Conti P, Stellin L, Caraffa A, Gallenga CE, Ross R, Kritas SK, et al. Sjögren’s Syndrome. Encyclopedia. Available at: Accessed April 17, 2024.
Conti, Pio, Luisa Stellin, Alesssandro Caraffa, Carla E. Gallenga, Rhiannon Ross, Spyros K. Kritas, Ilias Frydas, Ali Younes, Paolo Di Emidio, Gianpaolo Ronconi. "Sjögren’s Syndrome" Encyclopedia, (accessed April 17, 2024).
Conti, P., Stellin, L., Caraffa, A., Gallenga, C.E., Ross, R., Kritas, S.K., Frydas, I., Younes, A., Di Emidio, P., & Ronconi, G. (2020, June 24). Sjögren’s Syndrome. In Encyclopedia.
Conti, Pio, et al. "Sjögren’s Syndrome." Encyclopedia. Web. 24 June, 2020.
Sjögren’s Syndrome

Sjögren’s syndrome (SS) is a chronic autoimmune inflammatory disease that affects primarily older women and is characterized by irreversible damage of the exocrine glands, including tear (xerophthalmia) and salivary glands (xerostomia). Secretory glands lose their functionality due to the infiltration of immune cells, which produce cytokines and cause inflammation. Primary SS is characterized by dry syndrome with or without systemic commitment in the absence of other pathologies. Secondary SS is accompanied by other autoimmune diseases with high activation of B lymphocytes and the production of autoantibodies, including the rheumatoid factor. Other cells, such as CD4+ T cells and mast cells (MCs), participate in SS inflammation. MCs are ubiquitous, but are primarily located close to blood vessels and nerves and can be activated early in autoimmune diseases to express a wide variety of cytokines and chemokines. In the SS acute phase, MCs react by generating chemical mediators of inflammation, tumor necrosis factor (TNF), and other pro-inflammatory cytokines such as interleukin (IL)-1 and IL-33.

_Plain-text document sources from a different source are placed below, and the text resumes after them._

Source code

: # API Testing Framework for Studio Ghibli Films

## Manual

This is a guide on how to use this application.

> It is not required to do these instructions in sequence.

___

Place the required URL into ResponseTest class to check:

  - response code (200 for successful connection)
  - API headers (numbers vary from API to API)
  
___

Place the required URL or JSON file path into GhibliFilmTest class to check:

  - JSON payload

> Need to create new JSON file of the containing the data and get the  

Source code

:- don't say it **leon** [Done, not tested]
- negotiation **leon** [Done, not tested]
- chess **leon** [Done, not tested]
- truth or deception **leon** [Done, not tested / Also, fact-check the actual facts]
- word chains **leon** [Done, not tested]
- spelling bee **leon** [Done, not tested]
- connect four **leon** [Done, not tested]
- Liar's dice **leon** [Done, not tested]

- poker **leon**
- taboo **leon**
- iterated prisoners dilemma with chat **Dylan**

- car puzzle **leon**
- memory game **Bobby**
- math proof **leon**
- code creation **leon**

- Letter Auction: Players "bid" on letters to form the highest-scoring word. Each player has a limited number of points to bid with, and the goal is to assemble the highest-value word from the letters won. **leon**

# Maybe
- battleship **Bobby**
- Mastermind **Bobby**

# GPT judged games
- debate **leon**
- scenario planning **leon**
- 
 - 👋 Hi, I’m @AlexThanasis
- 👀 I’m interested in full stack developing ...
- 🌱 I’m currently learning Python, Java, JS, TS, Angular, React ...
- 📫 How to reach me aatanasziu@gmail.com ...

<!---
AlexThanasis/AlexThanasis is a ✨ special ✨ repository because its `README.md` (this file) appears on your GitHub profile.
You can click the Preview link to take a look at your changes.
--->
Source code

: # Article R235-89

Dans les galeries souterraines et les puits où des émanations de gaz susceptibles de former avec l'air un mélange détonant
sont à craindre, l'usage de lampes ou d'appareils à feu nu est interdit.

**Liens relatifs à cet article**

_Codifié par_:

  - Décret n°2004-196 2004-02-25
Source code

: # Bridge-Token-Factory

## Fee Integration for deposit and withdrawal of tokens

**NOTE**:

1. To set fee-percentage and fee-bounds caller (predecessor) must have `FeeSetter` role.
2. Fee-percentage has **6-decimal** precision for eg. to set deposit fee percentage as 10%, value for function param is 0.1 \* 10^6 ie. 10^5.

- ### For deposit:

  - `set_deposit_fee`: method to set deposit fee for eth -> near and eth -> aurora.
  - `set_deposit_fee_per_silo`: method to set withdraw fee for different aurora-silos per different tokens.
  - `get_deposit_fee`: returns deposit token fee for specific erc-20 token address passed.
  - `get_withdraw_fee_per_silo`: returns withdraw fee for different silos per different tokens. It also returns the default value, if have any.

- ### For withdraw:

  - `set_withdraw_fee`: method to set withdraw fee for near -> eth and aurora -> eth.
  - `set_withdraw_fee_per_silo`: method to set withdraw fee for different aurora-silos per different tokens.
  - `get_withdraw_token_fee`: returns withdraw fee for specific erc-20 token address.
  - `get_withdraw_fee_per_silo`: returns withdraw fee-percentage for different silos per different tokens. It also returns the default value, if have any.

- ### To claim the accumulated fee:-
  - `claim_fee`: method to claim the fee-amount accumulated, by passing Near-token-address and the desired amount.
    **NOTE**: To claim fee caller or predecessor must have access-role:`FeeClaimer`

Sjogren's Sindrome, Immunology, inflammation

1. Abstract

Sjögren's syndrome (SS) is a chronic autoimmune inflammatory disease which affects primarily older women and is characterized by irreversible damage of the exocrine glands, including tear (xerophthalmia) and salivary glands (xerostomia). Mast cells (MCs) are ubiquitous, but are primarily located close to blood vessels and nerves and can be activated early in autoimmune diseases, including SS, to express a wide variety of cytokines and chemokines. Activation of MCs by IL-1 and IL-33 in SS plays a crucial role and mediates the inflammatory process. Inhibitory effect of pro-inflammatory cytokines could be a new therapeutic strategy in the treatment of  SS.

2. History

The first description of autoimmune diseases occurred in the late 19th century. Today, there are over 80 autoimmune disorders, where it is noted that the immune system attacks its cells or tissues, causing functional damage to the organs [1]. About 7% of Americans were revealed to have an autoimmune disease, of whom women are more commonly affected. Normally, autoimmune diseases arise during adulthood and the cause is generally unknown [2].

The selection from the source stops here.